There remain two great causes of human death, namely, cancer and pneumonia, which are still practically beyond control, because of our ignorance of their etiology or our powerlessness to prevent their progress. These diseases are considered communicable, that is, they are induced by specific infection, but the methods and the exact nature of the infecting germs are still subjects of investigation. It is true that we are told of the organism which produces pneumonia, and it is said to be constantly in the mouth of even healthy people, and we read almost monthly of the discovery of the real cause of cancer, but in spite of all this, these diseases remain as a rule unknown in character and are gigantic and terrible enemies which we have to fight in the dark. To one point attention should be called in regard to the increase in such diseases as those of the kidneys and the heart, that are essentially diseases of old age, just as tuberculosis and typhoid fever are diseases of early life. In proportion as we save people from tuberculosis and typhoid fever, just in that proportion will we save men and women who subsequently become victims of old age diseases. Therefore the increase in the number of deaths due to these causes may be an index to the increasing longevity of the people, instead of the opposite.
It is of course a question, which unfortunately we are unable to decide for ourselves, as to whether we should be saved from tuberculosis and typhoid fever for the express purpose of being killed by cancer, kidney lesions and diseases of the heart. Upon the whole I think, however, that terrible as these diseases are, especially cancer, most people would rather die of cancer at 70 than to succumb to tuberculosis at 30. But in the great problem of the conservation of human life we must not lose sight of the fact that many experienced and competent investigators are devoting their whole time to revealing the secret of these dread diseases, which still baffle the skill of the physician. We may hope in the near future that at least pneumonia and cancer may be put upon the same footing as typhoid and tuberculosis, that their actual genesis will be disclosed, and thus the road made clear toward their prevention. It is along these lines that education must go, because we cannot develop a public sentiment for the protection of life and health except by the desire of the people to live and be well, and the education of the youth and the adult is the best method of securing that result. When the people are educated, then we can successfully introduce the other methods of saving human life.
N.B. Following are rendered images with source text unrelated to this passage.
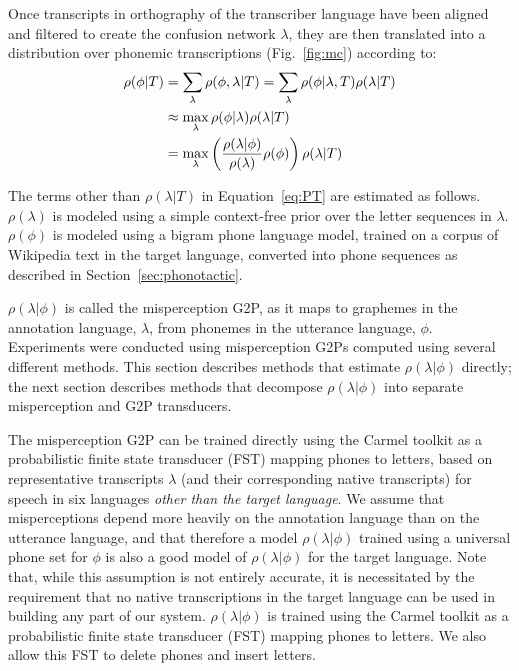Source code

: Once transcripts in orthography of the transcriber language have been
aligned and filtered to create the confusion network $\lambda$, they
are then translated into a distribution over phonemic transcriptions
(Fig.~\ref{fig:mc}) according to:
\begin{align}
  \rho(\phi|T) &=
  \sum_{\lambda} \rho(\phi, \lambda|T) =
  \sum_{\lambda} \rho(\phi|\lambda,T) \rho(\lambda|T) \notag \\
  &\approx \max_{\lambda}  \rho(\phi|\lambda) \rho(\lambda|T) \notag \\
  &= \max_{\lambda}  \left(\frac{\rho(\lambda|\phi)}{\rho(\lambda)}
  \rho(\phi)\right) \rho(\lambda|T) 
\label{eq:PT}
\end{align}

The terms other than $\rho(\lambda|T)$ in Equation~\ref{eq:PT} are
estimated as follows.  $\rho(\lambda)$ is modeled using a simple
context-free prior over the letter sequences in $\lambda$.
$\rho(\phi)$ is modeled using a bigram phone language model, trained
on a corpus of Wikipedia text in the target language, converted into
phone sequences as described in Section~\ref{sec:phonotactic}.

$\rho(\lambda|\phi)$ is called the misperception G2P, as it maps to
graphemes in the annotation language, $\lambda$, from phonemes in the
utterance language, $\phi$.  Experiments were conducted using
misperception G2Ps computed using several different methods.  This
section describes methods that estimate $\rho(\lambda|\phi)$ directly;
the next section describes methods that decompose $\rho(\lambda|\phi)$
into separate misperception and G2P transducers.

The misperception G2P can be trained directly using the Carmel toolkit
\cite{Carmel} as a probabilistic finite state transducer (FST) mapping
phones to letters, based on representative transcripts $\lambda$ (and
their corresponding native transcripts) for speech in six languages
{\em other than the target language}. We assume that misperceptions
depend more heavily on the annotation language than on the utterance
language, and that therefore a model $\rho(\lambda|\phi)$ trained
using a universal phone set for $\phi$ is also a good model of
$\rho(\lambda|\phi)$ for the target language. Note that, while this
assumption is not entirely accurate, it is necessitated by the
requirement that no native transcriptions in the target language can
be used in building any part of our system.  $\rho(\lambda|\phi)$ is
trained using the Carmel toolkit \cite{Carmel} as a probabilistic
finite state transducer (FST) mapping phones to letters. We also allow
this FST to delete phones and insert letters.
PREVENTION OF COMMUNICABLE DISEASES.
It is a self-evident fact, granting a disease to be of communicable origin by a specific germ, that the disease may be prevented if its victim be protected from infection. In other words, such diseases as tuberculosis, typhoid fever and others of the same character, which are undoubtedly communicated from individual to individual, could be wholly exterminated if the opportunities for communication were destroyed. We may assume, therefore, that all specific diseases due to a specific organism are capable of elimination by the simple exclusion of the organism.